We struggle with that reality in the context of church too.  On our healing prayer Sundays I am acutely aware of that reality.  Though each Sunday is meant to be an Easter celebration, once a month we try to remember how Sunday does not always feel like a celebration.  There are parts of our lives that are not whole or healed.  There are times when we still mourn or long for something else.  There are times when we are just not in the mood to dance, and would much rather have people sit with us in our discomfort than for them to be dancing around praising a God who quite frankly may seem absent, neglectful, or downright mean.[v]

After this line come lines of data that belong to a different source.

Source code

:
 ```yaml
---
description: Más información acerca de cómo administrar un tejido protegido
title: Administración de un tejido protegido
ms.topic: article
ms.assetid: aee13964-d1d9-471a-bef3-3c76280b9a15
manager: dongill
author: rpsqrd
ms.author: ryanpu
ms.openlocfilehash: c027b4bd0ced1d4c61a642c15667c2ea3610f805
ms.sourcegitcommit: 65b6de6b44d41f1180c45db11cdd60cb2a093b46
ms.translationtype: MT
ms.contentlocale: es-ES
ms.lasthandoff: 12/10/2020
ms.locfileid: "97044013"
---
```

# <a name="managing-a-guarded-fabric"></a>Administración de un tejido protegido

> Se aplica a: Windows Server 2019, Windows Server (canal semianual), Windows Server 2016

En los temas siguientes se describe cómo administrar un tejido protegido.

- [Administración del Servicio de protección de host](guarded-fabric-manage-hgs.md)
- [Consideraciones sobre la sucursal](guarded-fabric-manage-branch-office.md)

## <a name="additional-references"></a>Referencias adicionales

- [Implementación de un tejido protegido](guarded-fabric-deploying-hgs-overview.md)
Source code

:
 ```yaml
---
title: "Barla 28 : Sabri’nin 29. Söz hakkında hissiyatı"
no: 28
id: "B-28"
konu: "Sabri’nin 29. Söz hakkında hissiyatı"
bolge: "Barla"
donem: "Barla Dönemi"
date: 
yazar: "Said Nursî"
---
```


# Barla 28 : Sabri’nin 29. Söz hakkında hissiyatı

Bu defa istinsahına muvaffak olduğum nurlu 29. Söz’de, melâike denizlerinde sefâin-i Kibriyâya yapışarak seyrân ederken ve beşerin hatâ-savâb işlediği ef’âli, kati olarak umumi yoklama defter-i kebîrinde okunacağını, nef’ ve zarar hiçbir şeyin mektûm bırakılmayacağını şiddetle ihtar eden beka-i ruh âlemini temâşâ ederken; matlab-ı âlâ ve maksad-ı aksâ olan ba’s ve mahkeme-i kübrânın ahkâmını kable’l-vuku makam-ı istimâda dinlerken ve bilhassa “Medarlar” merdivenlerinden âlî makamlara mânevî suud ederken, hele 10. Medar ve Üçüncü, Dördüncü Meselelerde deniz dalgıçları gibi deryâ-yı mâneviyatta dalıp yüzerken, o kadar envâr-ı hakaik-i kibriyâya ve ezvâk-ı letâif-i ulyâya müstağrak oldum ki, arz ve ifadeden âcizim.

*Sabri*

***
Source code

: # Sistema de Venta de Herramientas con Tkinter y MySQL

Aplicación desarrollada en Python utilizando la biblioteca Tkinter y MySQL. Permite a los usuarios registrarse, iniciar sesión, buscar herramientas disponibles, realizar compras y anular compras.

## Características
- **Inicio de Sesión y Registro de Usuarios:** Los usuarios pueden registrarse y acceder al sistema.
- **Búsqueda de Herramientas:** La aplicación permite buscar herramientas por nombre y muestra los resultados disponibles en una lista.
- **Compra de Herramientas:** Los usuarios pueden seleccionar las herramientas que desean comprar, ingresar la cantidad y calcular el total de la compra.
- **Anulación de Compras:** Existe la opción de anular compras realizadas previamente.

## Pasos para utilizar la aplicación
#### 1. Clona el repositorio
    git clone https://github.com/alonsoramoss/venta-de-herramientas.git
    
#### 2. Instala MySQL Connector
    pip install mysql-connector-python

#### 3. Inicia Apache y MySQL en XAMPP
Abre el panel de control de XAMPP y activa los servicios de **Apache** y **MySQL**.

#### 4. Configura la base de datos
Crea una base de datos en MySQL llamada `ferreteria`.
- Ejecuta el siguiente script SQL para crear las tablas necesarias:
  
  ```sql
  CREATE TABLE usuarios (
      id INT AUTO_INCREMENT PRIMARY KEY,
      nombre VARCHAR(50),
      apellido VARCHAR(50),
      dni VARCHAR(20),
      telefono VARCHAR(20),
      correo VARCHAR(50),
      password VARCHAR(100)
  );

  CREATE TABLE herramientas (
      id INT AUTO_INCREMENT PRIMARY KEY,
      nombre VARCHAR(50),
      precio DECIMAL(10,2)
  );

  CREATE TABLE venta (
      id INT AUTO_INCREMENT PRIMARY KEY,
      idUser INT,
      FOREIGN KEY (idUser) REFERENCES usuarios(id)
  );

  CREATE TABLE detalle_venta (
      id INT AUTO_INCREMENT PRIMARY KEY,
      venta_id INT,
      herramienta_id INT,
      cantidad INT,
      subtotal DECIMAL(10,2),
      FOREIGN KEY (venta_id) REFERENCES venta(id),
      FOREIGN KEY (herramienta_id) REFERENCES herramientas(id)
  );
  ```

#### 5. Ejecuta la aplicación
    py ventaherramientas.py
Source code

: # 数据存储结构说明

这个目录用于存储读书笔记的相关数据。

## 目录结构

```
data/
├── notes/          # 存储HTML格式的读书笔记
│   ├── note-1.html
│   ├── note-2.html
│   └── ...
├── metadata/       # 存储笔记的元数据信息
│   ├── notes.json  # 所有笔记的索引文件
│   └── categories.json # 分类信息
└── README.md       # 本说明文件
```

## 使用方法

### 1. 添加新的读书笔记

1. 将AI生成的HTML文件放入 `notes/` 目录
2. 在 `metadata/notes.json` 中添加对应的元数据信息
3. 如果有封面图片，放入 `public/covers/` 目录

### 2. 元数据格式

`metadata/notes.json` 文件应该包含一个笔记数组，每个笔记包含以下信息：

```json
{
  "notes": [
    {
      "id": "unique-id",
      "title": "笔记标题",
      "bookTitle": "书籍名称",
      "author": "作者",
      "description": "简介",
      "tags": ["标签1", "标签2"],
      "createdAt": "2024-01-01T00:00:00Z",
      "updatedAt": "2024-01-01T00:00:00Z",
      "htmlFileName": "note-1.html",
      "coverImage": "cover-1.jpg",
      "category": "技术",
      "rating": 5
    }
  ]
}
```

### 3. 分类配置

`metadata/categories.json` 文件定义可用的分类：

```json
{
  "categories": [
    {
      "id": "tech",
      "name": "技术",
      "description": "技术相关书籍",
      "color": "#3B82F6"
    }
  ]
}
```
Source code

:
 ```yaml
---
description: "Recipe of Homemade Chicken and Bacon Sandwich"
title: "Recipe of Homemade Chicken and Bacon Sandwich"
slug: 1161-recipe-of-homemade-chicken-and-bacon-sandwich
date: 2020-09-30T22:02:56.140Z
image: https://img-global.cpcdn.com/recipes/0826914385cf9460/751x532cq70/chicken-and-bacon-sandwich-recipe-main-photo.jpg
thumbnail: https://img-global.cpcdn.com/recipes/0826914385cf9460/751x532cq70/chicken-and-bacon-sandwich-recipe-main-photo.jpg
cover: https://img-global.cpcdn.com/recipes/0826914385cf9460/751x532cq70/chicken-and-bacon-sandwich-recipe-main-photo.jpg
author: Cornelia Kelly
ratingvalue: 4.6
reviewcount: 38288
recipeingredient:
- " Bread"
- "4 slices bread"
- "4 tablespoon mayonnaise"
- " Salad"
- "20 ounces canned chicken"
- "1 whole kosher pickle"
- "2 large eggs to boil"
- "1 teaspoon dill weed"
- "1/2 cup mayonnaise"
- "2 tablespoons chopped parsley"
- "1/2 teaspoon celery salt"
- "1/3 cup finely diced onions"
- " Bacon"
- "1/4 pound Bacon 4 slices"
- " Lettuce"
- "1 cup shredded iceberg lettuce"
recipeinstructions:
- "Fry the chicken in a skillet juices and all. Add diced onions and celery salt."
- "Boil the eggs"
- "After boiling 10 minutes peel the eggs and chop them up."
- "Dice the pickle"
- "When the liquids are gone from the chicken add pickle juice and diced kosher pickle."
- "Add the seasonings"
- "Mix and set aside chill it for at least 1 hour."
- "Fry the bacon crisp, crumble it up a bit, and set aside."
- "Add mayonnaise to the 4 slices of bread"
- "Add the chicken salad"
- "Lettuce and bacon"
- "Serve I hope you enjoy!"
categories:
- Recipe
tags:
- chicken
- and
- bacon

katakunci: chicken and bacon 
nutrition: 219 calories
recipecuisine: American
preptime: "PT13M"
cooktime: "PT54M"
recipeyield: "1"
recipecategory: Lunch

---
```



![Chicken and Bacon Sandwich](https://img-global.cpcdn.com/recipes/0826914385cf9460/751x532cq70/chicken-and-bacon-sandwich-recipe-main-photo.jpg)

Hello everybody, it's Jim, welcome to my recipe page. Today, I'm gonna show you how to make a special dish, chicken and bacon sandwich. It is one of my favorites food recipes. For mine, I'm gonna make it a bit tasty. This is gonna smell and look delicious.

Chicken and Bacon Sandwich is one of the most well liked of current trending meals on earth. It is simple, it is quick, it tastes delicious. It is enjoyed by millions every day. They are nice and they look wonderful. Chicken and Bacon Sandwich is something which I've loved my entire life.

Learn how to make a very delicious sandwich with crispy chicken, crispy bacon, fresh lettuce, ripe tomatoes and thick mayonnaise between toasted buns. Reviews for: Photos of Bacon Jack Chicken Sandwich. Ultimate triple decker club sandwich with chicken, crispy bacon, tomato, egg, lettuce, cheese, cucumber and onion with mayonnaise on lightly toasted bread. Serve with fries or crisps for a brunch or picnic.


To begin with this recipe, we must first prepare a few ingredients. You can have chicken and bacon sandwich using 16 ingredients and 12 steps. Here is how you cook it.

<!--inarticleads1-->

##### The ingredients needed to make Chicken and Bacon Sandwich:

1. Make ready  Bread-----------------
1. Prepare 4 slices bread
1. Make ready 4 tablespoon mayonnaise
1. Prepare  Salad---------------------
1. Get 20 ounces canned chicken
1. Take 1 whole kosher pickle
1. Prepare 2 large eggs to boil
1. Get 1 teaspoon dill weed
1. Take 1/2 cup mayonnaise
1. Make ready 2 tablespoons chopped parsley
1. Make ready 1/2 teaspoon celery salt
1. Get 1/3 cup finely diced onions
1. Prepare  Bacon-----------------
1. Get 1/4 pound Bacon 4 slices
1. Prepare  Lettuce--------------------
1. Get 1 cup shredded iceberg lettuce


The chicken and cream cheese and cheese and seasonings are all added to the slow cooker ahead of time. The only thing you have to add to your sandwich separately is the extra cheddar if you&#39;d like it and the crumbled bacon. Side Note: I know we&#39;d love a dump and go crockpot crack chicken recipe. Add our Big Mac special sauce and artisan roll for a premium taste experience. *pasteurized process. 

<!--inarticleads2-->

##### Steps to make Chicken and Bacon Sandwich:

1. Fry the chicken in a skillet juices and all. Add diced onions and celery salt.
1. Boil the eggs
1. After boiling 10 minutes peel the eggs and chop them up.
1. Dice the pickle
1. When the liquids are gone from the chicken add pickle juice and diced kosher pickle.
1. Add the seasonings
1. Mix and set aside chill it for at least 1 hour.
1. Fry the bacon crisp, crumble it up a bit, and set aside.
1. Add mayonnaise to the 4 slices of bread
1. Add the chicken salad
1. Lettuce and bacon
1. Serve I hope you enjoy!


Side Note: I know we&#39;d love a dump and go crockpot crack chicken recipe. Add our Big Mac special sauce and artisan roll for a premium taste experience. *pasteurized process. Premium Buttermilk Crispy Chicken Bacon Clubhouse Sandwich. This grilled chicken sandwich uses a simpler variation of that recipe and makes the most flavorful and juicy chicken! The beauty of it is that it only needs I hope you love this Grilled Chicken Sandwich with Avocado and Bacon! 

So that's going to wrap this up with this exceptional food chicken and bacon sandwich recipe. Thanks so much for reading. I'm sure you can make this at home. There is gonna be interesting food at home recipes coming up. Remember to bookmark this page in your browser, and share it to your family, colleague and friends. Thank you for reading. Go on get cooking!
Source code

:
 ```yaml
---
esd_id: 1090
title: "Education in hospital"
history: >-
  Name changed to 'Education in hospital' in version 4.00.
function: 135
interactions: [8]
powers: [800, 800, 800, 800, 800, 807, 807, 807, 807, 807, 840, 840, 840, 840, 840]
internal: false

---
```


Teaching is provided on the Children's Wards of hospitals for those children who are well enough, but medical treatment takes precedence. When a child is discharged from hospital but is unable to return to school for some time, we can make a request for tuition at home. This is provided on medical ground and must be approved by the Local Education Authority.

I think that is why I love this story from Second Samuel so much.  When we read about David, we long to be like David – unfettered, totally unself-conscious, and full of joy.  We want to be a people of gratitude, celebration, and praise.  But sometimes, we are more like Michal.  We are not ready for joy, we are not ready for celebration, and we not ready to praise God yet.  And quite frankly, having someone in our face doing just that – or worse, telling us to get over ourselves and start dancing makes us despise them in our hearts too.  But that is what I love about this story.  Michal was not edited out of the story.  This is not a simple story about how we should always praise God.  This is a complex story about how freeing and life-giving praising God can be.  In fact, the joy we get from God can make us dance with abandon, totally liberated from what is socially acceptable.  But, there are also times when we are just not there – and the command to make a joyful noise makes us more angry than willing to yield.  And that’s okay.  Things may not turn out how we want them.  We may need to mourn that reality for a long time.  In this complex reality, the Church stands in solidarity with us all, celebrating what can be celebrated, giving space for hurt and mourning where needed.  We are a community of both Davids and Michals.  And sometimes we identify with one more than the other.  To us all, the Church offers a humble meal, reminding us that there is room for all at God’s table.  Amen.

[i] 1 Corinthians 13.11

[ii] Walter Brueggemann, First and Second Samuel: Interpretation, A Bible Commentary for Teaching and Preaching (Louisville:  John Knox Press, 1990), 250-251.

[iii] 2 Samuel 6.16

[iv] Brueggemann, 251.  Also, see other theories by J. Mary Luti, “Homiletical Perspective,” Feasting on the Word, supplemental essays (Louisville:  Westminster John Knox Pres, 2012), 6.

[v] David G. Forney, “Pastoral Perspective,” Feasting on the Word, supplemental essays (Louisville:  Westminster John Knox Pres, 2012), 3.